BishopAccountability.org

Priest, administrator indicted, accused of $700K theft from Troy parish

By Robert Snell
Detroit News
April 23, 2014

http://www.detroitnews.com/article/20140423/METRO02/304230061/Priest-administrator-indicted-accused-700K-theft-from-Troy-parish


Detroit — A Catholic priest and a parish administrator were indicted and accused of stealing almost $700,000 from St. Thomas More Church in Troy and blowing the cash on a condominium and other expenses.

The five-count indictment, unsealed Wednesday, charged the Rev. Edward Belczak, 69, of Troy and Janice Verschuren, 67, of Bloomfield Hills with stealing the money from the church and Archdiocese of Detroit between 2004 and 2012.

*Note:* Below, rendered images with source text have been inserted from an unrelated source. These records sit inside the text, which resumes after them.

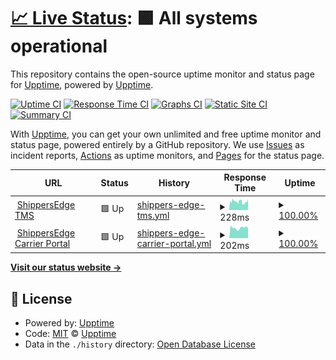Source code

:# [📈 Live Status](https://statius.shippersedge.com): <!--live status--> **🟩 All systems operational**

This repository contains the open-source uptime monitor and status page for [Upptime](https://upptime.js.org), powered by [Upptime](https://github.com/upptime/upptime).

[![Uptime CI](https://github.com/koj-co/upptime/workflows/Uptime%20CI/badge.svg)](https://github.com/koj-co/upptime/actions?query=workflow%3A%22Uptime+CI%22)
[![Response Time CI](https://github.com/koj-co/upptime/workflows/Response%20Time%20CI/badge.svg)](https://github.com/koj-co/upptime/actions?query=workflow%3A%22Response+Time+CI%22)
[![Graphs CI](https://github.com/koj-co/upptime/workflows/Graphs%20CI/badge.svg)](https://github.com/koj-co/upptime/actions?query=workflow%3A%22Graphs+CI%22)
[![Static Site CI](https://github.com/koj-co/upptime/workflows/Static%20Site%20CI/badge.svg)](https://github.com/koj-co/upptime/actions?query=workflow%3A%22Static+Site+CI%22)
[![Summary CI](https://github.com/koj-co/upptime/workflows/Summary%20CI/badge.svg)](https://github.com/koj-co/upptime/actions?query=workflow%3A%22Summary+CI%22)

With [Upptime](https://upptime.js.org), you can get your own unlimited and free uptime monitor and status page, powered entirely by a GitHub repository. We use [Issues](https://github.com/upptime/upptime/issues) as incident reports, [Actions](https://github.com/upptime/upptime/actions) as uptime monitors, and [Pages](https://statius.shippersedge.com) for the status page.

<!--start: status pages-->
<!-- This summary is generated by Upptime (https://github.com/upptime/upptime) -->
<!-- Do not edit this manually, your changes will be overwritten -->
<!-- prettier-ignore -->
| URL | Status | History | Response Time | Uptime |
| --- | ------ | ------- | ------------- | ------ |
| <img alt="" src="https://favicons.githubusercontent.com/www2.shippersedge.com" height="13"> [ShippersEdge TMS](https://www2.shippersedge.com/health.cfm) | 🟩 Up | [shippers-edge-tms.yml](https://github.com/ShippersEdge/upptime/commits/master/history/shippers-edge-tms.yml) | <details><summary><img alt="Response time graph" src="./graphs/shippers-edge-tms/response-time-week.png" height="20"> 228ms</summary><br><a href="https://demo.upptime.js.org/history/shippers-edge-tms"><img alt="Response time 228" src="https://img.shields.io/endpoint?url=https%3A%2F%2Fraw.githubusercontent.com%2FShippersEdge%2Fupptime%2Fmaster%2Fapi%2Fshippers-edge-tms%2Fresponse-time.json"></a><br><a href="https://demo.upptime.js.org/history/shippers-edge-tms"><img alt="24-hour response time 302" src="https://img.shields.io/endpoint?url=https%3A%2F%2Fraw.githubusercontent.com%2FShippersEdge%2Fupptime%2Fmaster%2Fapi%2Fshippers-edge-tms%2Fresponse-time-day.json"></a><br><a href="https://demo.upptime.js.org/history/shippers-edge-tms"><img alt="7-day response time 228" src="https://img.shields.io/endpoint?url=https%3A%2F%2Fraw.githubusercontent.com%2FShippersEdge%2Fupptime%2Fmaster%2Fapi%2Fshippers-edge-tms%2Fresponse-time-week.json"></a><br><a href="https://demo.upptime.js.org/history/shippers-edge-tms"><img alt="30-day response time 228" src="https://img.shields.io/endpoint?url=https%3A%2F%2Fraw.githubusercontent.com%2FShippersEdge%2Fupptime%2Fmaster%2Fapi%2Fshippers-edge-tms%2Fresponse-time-month.json"></a><br><a href="https://demo.upptime.js.org/history/shippers-edge-tms"><img alt="1-year response time 228" src="https://img.shields.io/endpoint?url=https%3A%2F%2Fraw.githubusercontent.com%2FShippersEdge%2Fupptime%2Fmaster%2Fapi%2Fshippers-edge-tms%2Fresponse-time-year.json"></a></details> | <details><summary><a href="https://demo.upptime.js.org/history/shippers-edge-tms">100.00%</a></summary><a href="https://demo.upptime.js.org/history/shippers-edge-tms"><img alt="All-time uptime 100.00%" src="https://img.shields.io/endpoint?url=https%3A%2F%2Fraw.githubusercontent.com%2FShippersEdge%2Fupptime%2Fmaster%2Fapi%2Fshippers-edge-tms%2Fuptime.json"></a><br><a href="https://demo.upptime.js.org/history/shippers-edge-tms"><img alt="24-hour uptime 100.00%" src="https://img.shields.io/endpoint?url=https%3A%2F%2Fraw.githubusercontent.com%2FShippersEdge%2Fupptime%2Fmaster%2Fapi%2Fshippers-edge-tms%2Fuptime-day.json"></a><br><a href="https://demo.upptime.js.org/history/shippers-edge-tms"><img alt="7-day uptime 100.00%" src="https://img.shields.io/endpoint?url=https%3A%2F%2Fraw.githubusercontent.com%2FShippersEdge%2Fupptime%2Fmaster%2Fapi%2Fshippers-edge-tms%2Fuptime-week.json"></a><br><a href="https://demo.upptime.js.org/history/shippers-edge-tms"><img alt="30-day uptime 100.00%" src="https://img.shields.io/endpoint?url=https%3A%2F%2Fraw.githubusercontent.com%2FShippersEdge%2Fupptime%2Fmaster%2Fapi%2Fshippers-edge-tms%2Fuptime-month.json"></a><br><a href="https://demo.upptime.js.org/history/shippers-edge-tms"><img alt="1-year uptime 100.00%" src="https://img.shields.io/endpoint?url=https%3A%2F%2Fraw.githubusercontent.com%2FShippersEdge%2Fupptime%2Fmaster%2Fapi%2Fshippers-edge-tms%2Fuptime-year.json"></a></details>
| <img alt="" src="https://favicons.githubusercontent.com/carriers.shippersedge.com" height="13"> [ShippersEdge Carrier Portal](https://carriers.shippersedge.com) | 🟩 Up | [shippers-edge-carrier-portal.yml](https://github.com/ShippersEdge/upptime/commits/master/history/shippers-edge-carrier-portal.yml) | <details><summary><img alt="Response time graph" src="./graphs/shippers-edge-carrier-portal/response-time-week.png" height="20"> 202ms</summary><br><a href="https://demo.upptime.js.org/history/shippers-edge-carrier-portal"><img alt="Response time 202" src="https://img.shields.io/endpoint?url=https%3A%2F%2Fraw.githubusercontent.com%2FShippersEdge%2Fupptime%2Fmaster%2Fapi%2Fshippers-edge-carrier-portal%2Fresponse-time.json"></a><br><a href="https://demo.upptime.js.org/history/shippers-edge-carrier-portal"><img alt="24-hour response time 195" src="https://img.shields.io/endpoint?url=https%3A%2F%2Fraw.githubusercontent.com%2FShippersEdge%2Fupptime%2Fmaster%2Fapi%2Fshippers-edge-carrier-portal%2Fresponse-time-day.json"></a><br><a href="https://demo.upptime.js.org/history/shippers-edge-carrier-portal"><img alt="7-day response time 202" src="https://img.shields.io/endpoint?url=https%3A%2F%2Fraw.githubusercontent.com%2FShippersEdge%2Fupptime%2Fmaster%2Fapi%2Fshippers-edge-carrier-portal%2Fresponse-time-week.json"></a><br><a href="https://demo.upptime.js.org/history/shippers-edge-carrier-portal"><img alt="30-day response time 202" src="https://img.shields.io/endpoint?url=https%3A%2F%2Fraw.githubusercontent.com%2FShippersEdge%2Fupptime%2Fmaster%2Fapi%2Fshippers-edge-carrier-portal%2Fresponse-time-month.json"></a><br><a href="https://demo.upptime.js.org/history/shippers-edge-carrier-portal"><img alt="1-year response time 202" src="https://img.shields.io/endpoint?url=https%3A%2F%2Fraw.githubusercontent.com%2FShippersEdge%2Fupptime%2Fmaster%2Fapi%2Fshippers-edge-carrier-portal%2Fresponse-time-year.json"></a></details> | <details><summary><a href="https://demo.upptime.js.org/history/shippers-edge-carrier-portal">100.00%</a></summary><a href="https://demo.upptime.js.org/history/shippers-edge-carrier-portal"><img alt="All-time uptime 100.00%" src="https://img.shields.io/endpoint?url=https%3A%2F%2Fraw.githubusercontent.com%2FShippersEdge%2Fupptime%2Fmaster%2Fapi%2Fshippers-edge-carrier-portal%2Fuptime.json"></a><br><a href="https://demo.upptime.js.org/history/shippers-edge-carrier-portal"><img alt="24-hour uptime 100.00%" src="https://img.shields.io/endpoint?url=https%3A%2F%2Fraw.githubusercontent.com%2FShippersEdge%2Fupptime%2Fmaster%2Fapi%2Fshippers-edge-carrier-portal%2Fuptime-day.json"></a><br><a href="https://demo.upptime.js.org/history/shippers-edge-carrier-portal"><img alt="7-day uptime 100.00%" src="https://img.shields.io/endpoint?url=https%3A%2F%2Fraw.githubusercontent.com%2FShippersEdge%2Fupptime%2Fmaster%2Fapi%2Fshippers-edge-carrier-portal%2Fuptime-week.json"></a><br><a href="https://demo.upptime.js.org/history/shippers-edge-carrier-portal"><img alt="30-day uptime 100.00%" src="https://img.shields.io/endpoint?url=https%3A%2F%2Fraw.githubusercontent.com%2FShippersEdge%2Fupptime%2Fmaster%2Fapi%2Fshippers-edge-carrier-portal%2Fuptime-month.json"></a><br><a href="https://demo.upptime.js.org/history/shippers-edge-carrier-portal"><img alt="1-year uptime 100.00%" src="https://img.shields.io/endpoint?url=https%3A%2F%2Fraw.githubusercontent.com%2FShippersEdge%2Fupptime%2Fmaster%2Fapi%2Fshippers-edge-carrier-portal%2Fuptime-year.json"></a></details>

<!--end: status pages-->

[**Visit our status website →**](https://statius.shippersedge.com)

## 📄 License

- Powered by: [Upptime](https://github.com/upptime/upptime)
- Code: [MIT](./LICENSE) © [Upptime](https://upptime.js.org)
- Data in the `./history` directory: [Open Database License](https://opendatacommons.org/licenses/odbl/1-0/)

The stolen money allegedly included most of a $350,000 gift to the church from the family of a dead parishioner and cash donated by churchgoers during special Mother’s Day and Father’s Day collections, prosecutors alleged.

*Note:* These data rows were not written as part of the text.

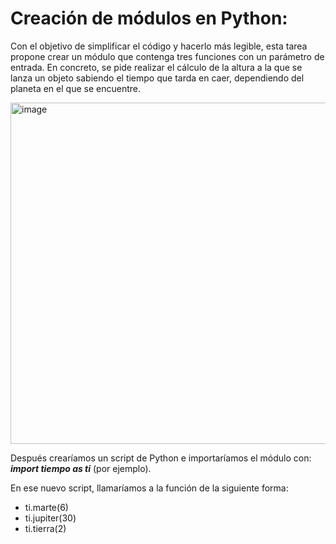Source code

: # Creación de módulos en Python:

Con el objetivo de simplificar el código y hacerlo más legible, esta tarea propone crear un módulo que contenga tres funciones con un parámetro de entrada.
En concreto, se pide realizar el cálculo de la altura a la que se lanza un objeto sabiendo el tiempo que tarda en caer, dependiendo del planeta en el que se encuentre.

<img width="546" alt="image" src="https://user-images.githubusercontent.com/87578383/195985196-b2eb282e-dc86-4c7f-90f2-f55c79d3b7d2.png">

Después crearíamos un script de Python e importaríamos el módulo con: ***import tiempo as ti*** (por ejemplo).

En ese nuevo script, llamaríamos a la función de la siguiente forma:
- ti.marte(6)
- ti.jupiter(30)
- ti.tierra(2)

The duo tried to hide the alleged crime by creating false documents and submitting them to the Archdiocese, prosecutors allege. The documents under-reported the amount of the parish’s operating receipts.

Belczak and Verschuren face up to 20 years in prison if convicted of charges that include conspiracy to commit mail and wire fraud.

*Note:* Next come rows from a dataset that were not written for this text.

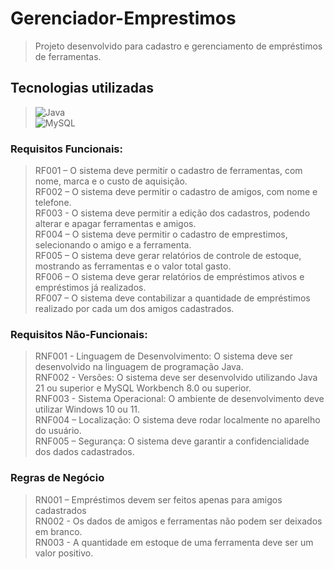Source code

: # Gerenciador-Emprestimos
>Projeto desenvolvido para cadastro e gerenciamento de empréstimos de ferramentas.

## Tecnologias utilizadas
>![Java](https://img.shields.io/badge/java-%23ED8B00.svg?style=for-the-badge&logo=openjdk&logoColor=white)</br>
>![MySQL](https://img.shields.io/badge/MySQL-00000F?style=for-the-badge&logo=mysql&logoColor=white)


### Requisitos Funcionais:
> RF001 – O sistema deve permitir o cadastro de ferramentas, com nome, marca e o custo de aquisição. </br>
> RF002 – O sistema deve permitir o cadastro de amigos, com nome e telefone.</br>
> RF003 - O sistema deve permitir a edição dos cadastros, podendo alterar e apagar ferramentas e amigos.</br>
> RF004 – O sistema deve permitir o cadastro de emprestimos, selecionando o amigo e a ferramenta.</br>
> RF005 – O sistema deve gerar relatórios de controle de estoque, mostrando as ferramentas e o valor total gasto.</br>
> RF006 – O sistema deve gerar relatórios de empréstimos ativos e empréstimos já realizados.</br>
> RF007 – O sistema deve contabilizar a quantidade de empréstimos realizado por cada um dos amigos cadastrados.</br>

### Requisitos Não-Funcionais:
> RNF001 - Linguagem de Desenvolvimento: O sistema deve ser desenvolvido na linguagem de programação Java.</br>
> RNF002 - Versões: O sistema deve ser desenvolvido utilizando Java 21 ou superior e MySQL Workbench 8.0 ou superior.</br>
> RNF003 - Sistema Operacional: O ambiente de desenvolvimento deve utilizar Windows 10 ou 11.</br>
> RNF004 – Localização: O sistema deve rodar localmente no aparelho do usuário.</br>
> RNF005 – Segurança: O sistema deve garantir a confidencialidade dos dados cadastrados.

### Regras de Negócio
> RN001 – Empréstimos devem ser feitos apenas para amigos cadastrados</br>
> RN002 - Os dados de amigos e ferramentas não podem ser deixados em branco.</br>
> RN003 - A quantidade em estoque de uma ferramenta deve ser um valor positivo.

“He’s presumed innocent and the conclusion is he is innocent,” Belczak’s lawyer Jerome Sabbota said Wednesday. “We haven’t seen any evidence. All we hear are allegations.”

Verschuren‘s lawyer could not be reached for comment Wednesday.

An archdiocese audit highlighted several concerns including $429,000 in “questionable financial transactions and practices.” Among them was $108,000 in unauthorized compensation Belczak directed to himself and compensating a “ghost employee” $240,000.

Belczak, who remains a priest, was paid in the mid-$30,000 range each year, the archdiocese has said.

Belczak, the church’s pastor for more than 30 years, was replaced by the archdiocese during an investigation of alleged misuse of church donations — approximately equal to the condominium purchase price — and moved out of his church-provided lodgings. About the same time, a parish office manager, Janice Verschuren, resigned from her job.

Belczak and Verschuren have not served at the parish in over a year, Archdiocese spokesman Joe Kohn said.

“The archdiocese will continue to cooperate with authorities as this matter moves through the courts,” Kohn said in a statement. “As such, there is nothing more the archdiocese can or will say at this stage in the proceedings.”

Belczak is still celebrating mass at area churches, The News has learned.

He filled in at St. Kenneth Parish in Plymouth in recent weeks.

Archbishop Allen Vigneron has granted permission for Belczak to celebrate mass several times in the past 15 months amid a shortage of priests, Kohn said.

“He is not saying mass weekly anywhere,” Kohn said.

The indictment comes two days after prosecutors filed a forfeiture suit on the $500,000 Florida condo Belczak bought in Wellington, Fla., seven years ago.

Belczak is a well-known and popular Troy priest who has drawn support on social media sites in recent days.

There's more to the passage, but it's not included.